By Alex Rogers
January 22, 2015

The House Republican leadership reversed course on plans to vote on an anti-abortion bill deemed too restrictive by many female lawmakers in its conference, exposing internal party divisions as activists mark the 43rd anniversary of Roe v. Wade with the March for Life.

The bill—the Pain Capable Unborn Child Protection Act—would ban abortions after the 20th week of a pregnancy. Even though a similar bill was passed two years ago, Republican lawmakers raised concerns that this bill included a controversial clause requiring that a woman had to report the rape to police before she could get an abortion. The House will now hold another symbolic vote on a different, old bill that bans taxpayer funding of abortions.

“The reporting requirements I think were problematic,” said Missouri Republican Rep. Vicky Hartzler, who met with House GOP Whip Steve Scalise to air out her concerns this week. “Statistics show that a lot of women who are raped do not report it.”

Hartzler said she hoped that the bill would come back up with altered language that could garner more support. It’s unclear whether or not the current bill could have passed.

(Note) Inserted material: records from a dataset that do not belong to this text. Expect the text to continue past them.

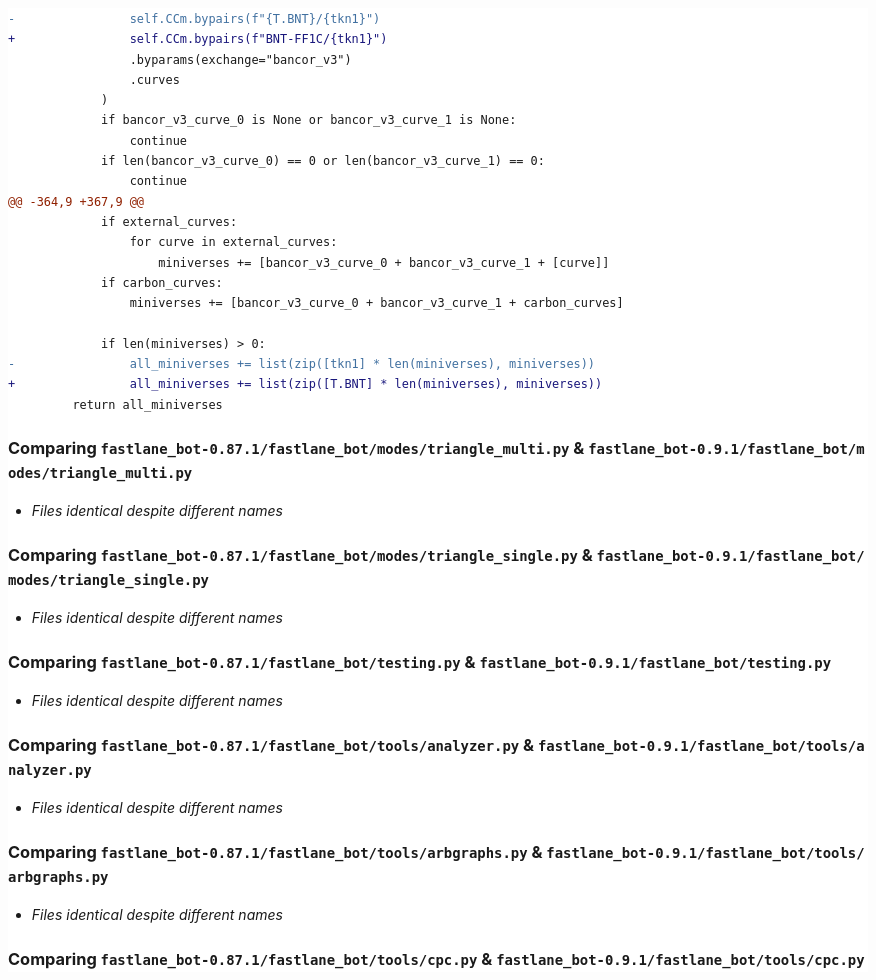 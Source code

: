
 ```diff
-                self.CCm.bypairs(f"{T.BNT}/{tkn1}")
+                self.CCm.bypairs(f"BNT-FF1C/{tkn1}")
                 .byparams(exchange="bancor_v3")
                 .curves
             )
             if bancor_v3_curve_0 is None or bancor_v3_curve_1 is None:
                 continue
             if len(bancor_v3_curve_0) == 0 or len(bancor_v3_curve_1) == 0:
                 continue
@@ -364,9 +367,9 @@
             if external_curves:
                 for curve in external_curves:
                     miniverses += [bancor_v3_curve_0 + bancor_v3_curve_1 + [curve]]
             if carbon_curves:
                 miniverses += [bancor_v3_curve_0 + bancor_v3_curve_1 + carbon_curves]
 
             if len(miniverses) > 0:
-                all_miniverses += list(zip([tkn1] * len(miniverses), miniverses))
+                all_miniverses += list(zip([T.BNT] * len(miniverses), miniverses))
         return all_miniverses
```

### Comparing `fastlane_bot-0.87.1/fastlane_bot/modes/triangle_multi.py` & `fastlane_bot-0.9.1/fastlane_bot/modes/triangle_multi.py`

 * *Files identical despite different names*

### Comparing `fastlane_bot-0.87.1/fastlane_bot/modes/triangle_single.py` & `fastlane_bot-0.9.1/fastlane_bot/modes/triangle_single.py`

 * *Files identical despite different names*

### Comparing `fastlane_bot-0.87.1/fastlane_bot/testing.py` & `fastlane_bot-0.9.1/fastlane_bot/testing.py`

 * *Files identical despite different names*

### Comparing `fastlane_bot-0.87.1/fastlane_bot/tools/analyzer.py` & `fastlane_bot-0.9.1/fastlane_bot/tools/analyzer.py`

 * *Files identical despite different names*

### Comparing `fastlane_bot-0.87.1/fastlane_bot/tools/arbgraphs.py` & `fastlane_bot-0.9.1/fastlane_bot/tools/arbgraphs.py`

 * *Files identical despite different names*

### Comparing `fastlane_bot-0.87.1/fastlane_bot/tools/cpc.py` & `fastlane_bot-0.9.1/fastlane_bot/tools/cpc.py`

The American Congress of Obstetricians and Gynecologists has opposed similar legislative proposals based on fetal pain as “not based on sound science.” The bill would be aimed at a minority of abortions, since 92 percent are performed within the first 13 weeks, according to the U.S. Centers for Disease Control and Prevention.

Conservatives supported the bill in its entirety and expect the leadership to bring it back in some form. Susan B. Anthony List, the March for Life Education and Defense Fund, and Concerned Women for America Legislative Action Committee officials said they were “disappointed” that there wouldn’t be a vote and would work with the House GOP leadership “to ensure the maximum number of votes” in the future. Conservative RedState activist Erick Erickson called Republican Rep. Renee Ellmers of North Carolina, a key figure in opposing the bill’s rape reporting language, the “GOP’s Abortion Barbie.”

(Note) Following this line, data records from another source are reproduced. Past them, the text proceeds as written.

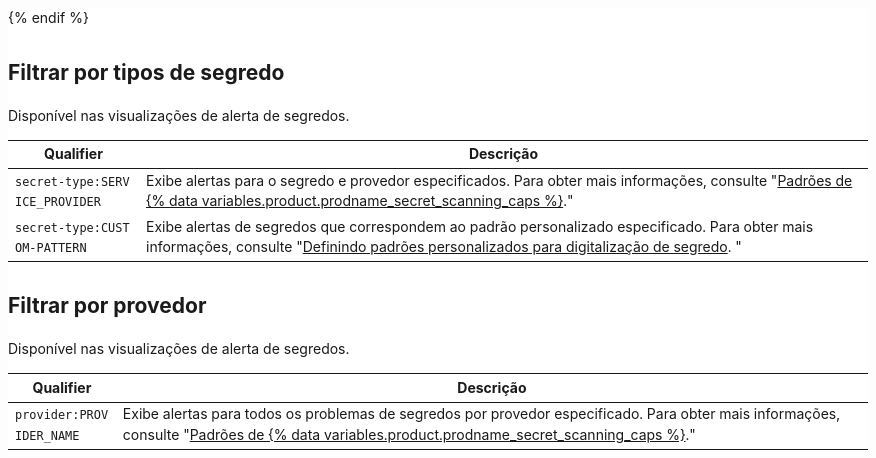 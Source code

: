{% endif %}

## Filtrar por tipos de segredo

Disponível nas visualizações de alerta de segredos.

| Qualifier                      | Descrição                                                                                                                                                                                                                                                                |
| ------------------------------ | ------------------------------------------------------------------------------------------------------------------------------------------------------------------------------------------------------------------------------------------------------------------------ |
| `secret-type:SERVICE_PROVIDER` | Exibe alertas para o segredo e provedor especificados. Para obter mais informações, consulte "[Padrões de {% data variables.product.prodname_secret_scanning_caps %}](/code-security/secret-scanning/secret-scanning-patterns)."                                       |
| `secret-type:CUSTOM-PATTERN`   | Exibe alertas de segredos que correspondem ao padrão personalizado especificado. Para obter mais informações, consulte "[Definindo padrões personalizados para digitalização de segredo](/code-security/secret-scanning/defining-custom-patterns-for-secret-scanning). " |

## Filtrar por provedor

Disponível nas visualizações de alerta de segredos.

| Qualifier                | Descrição                                                                                                                                                                                                                                                |
| ------------------------ | -------------------------------------------------------------------------------------------------------------------------------------------------------------------------------------------------------------------------------------------------------- |
| `provider:PROVIDER_NAME` | Exibe alertas para todos os problemas de segredos por provedor especificado. Para obter mais informações, consulte "[Padrões de {% data variables.product.prodname_secret_scanning_caps %}](/code-security/secret-scanning/secret-scanning-patterns)." |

“There was a lot of discussion in our retreat [last week] about this and some of the new people did not want to make this the first bill they voted on because the millennials have a little bit of a different take on it,” said Republican Rep. Ted Yoho of Florida. “But you will see it come back because the American people agree with it two to one. It’s a hideous practice. It needs to stop.”

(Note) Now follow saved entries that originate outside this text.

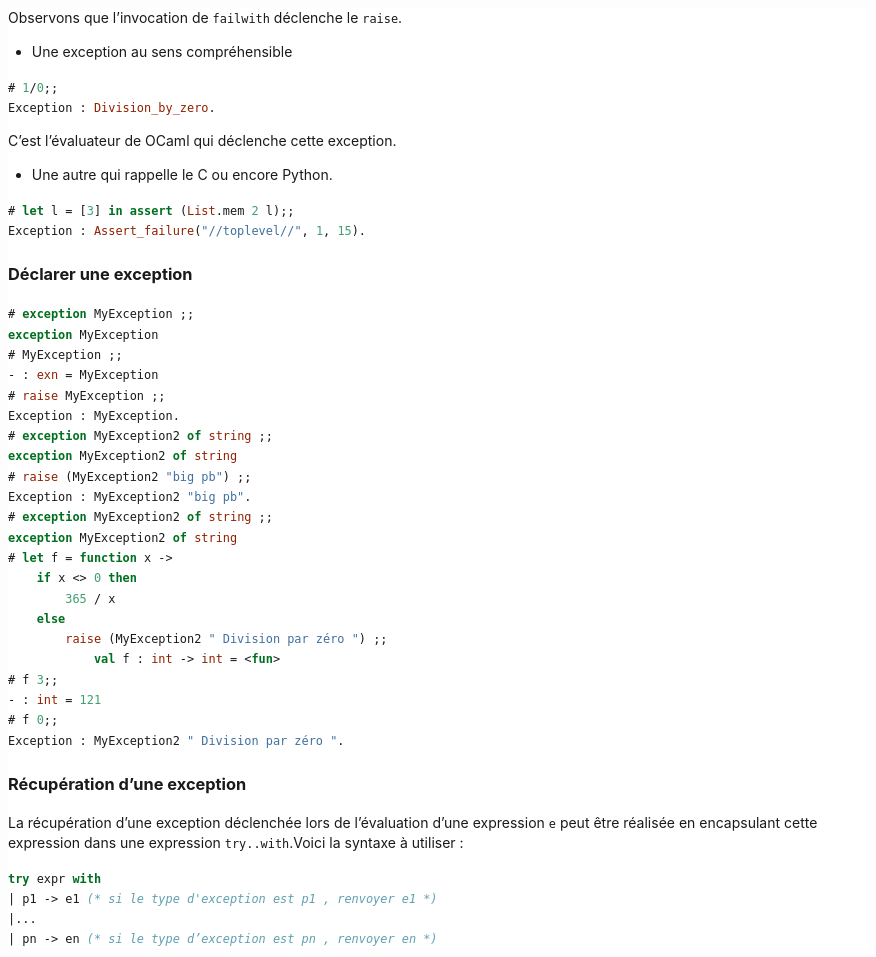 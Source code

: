 Observons que l’invocation de `failwith` déclenche le `raise`.
  
- Une exception au sens compréhensible  

```Ocaml linenums="1"
# 1/0;;
Exception : Division_by_zero.
```

C’est l’évaluateur de OCaml qui déclenche cette exception.  

- Une autre qui rappelle le C ou encore Python.

```Ocaml linenums="1"
# let l = [3] in assert (List.mem 2 l);;
Exception : Assert_failure("//toplevel//", 1, 15).
```

### Déclarer une exception

```Ocaml linenums="1"
# exception MyException ;;
exception MyException
# MyException ;;
- : exn = MyException
# raise MyException ;;
Exception : MyException.
# exception MyException2 of string ;;
exception MyException2 of string
# raise (MyException2 "big pb") ;;
Exception : MyException2 "big pb".
# exception MyException2 of string ;;
exception MyException2 of string
# let f = function x ->
    if x <> 0 then
        365 / x
    else
        raise (MyException2 " Division par zéro ") ;;
            val f : int -> int = <fun>
# f 3;;
- : int = 121
# f 0;;
Exception : MyException2 " Division par zéro ".
```

### Récupération d’une exception

La récupération d’une exception déclenchée lors de l’évaluation d’une  expression `e` peut être réalisée en encapsulant cette expression dans une  expression `try..with`.Voici la syntaxe à utiliser :

```Ocaml linenums="1"
try expr with
| p1 -> e1 (* si le type d'exception est p1 , renvoyer e1 *)
|...
| pn -> en (* si le type d’exception est pn , renvoyer en *)
```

The conservatives’ confidence that the bill will be resurrected would disappoint Democrats like Oregon Rep. Peter DeFazio, who said that now there is “some grain of hope that the Republican leadership is no longer going to be totally constrained by the wishes of their right-wing friends.”

Other Democrats said the abortion issue plays directly into their “war on women” narrative.

“It’s almost as though they’re creating the strategy for us, bringing up these bills,” New York Rep. Joseph Crowley, vice chairman of the House Democratic Caucus told the Hill.

“In contrast to talking about job creation and bigger paychecks, they’re putting a bill on the floor that undermines the health of of America’s women,” said House Minority Leader Nancy Pelosi in a press conference Thursday. “The bill is worse than the bill they pulled from the floor yesterday. That affected thousands of women, maybe, this affects millions of women. It not only affects their health, it affects the personal decisions of how they spend their own money on health insurance.”

Moderate Republicans such as Pennsylvania Rep. Charlie Dent agreed with Pelosi that the GOP should be talking about pocketbook issues instead.

“I would prefer that our party spend less time focusing on these very contentious social issues because that distracts us from broader economic messages where I think we have a much greater appeal to the larger public,” he said.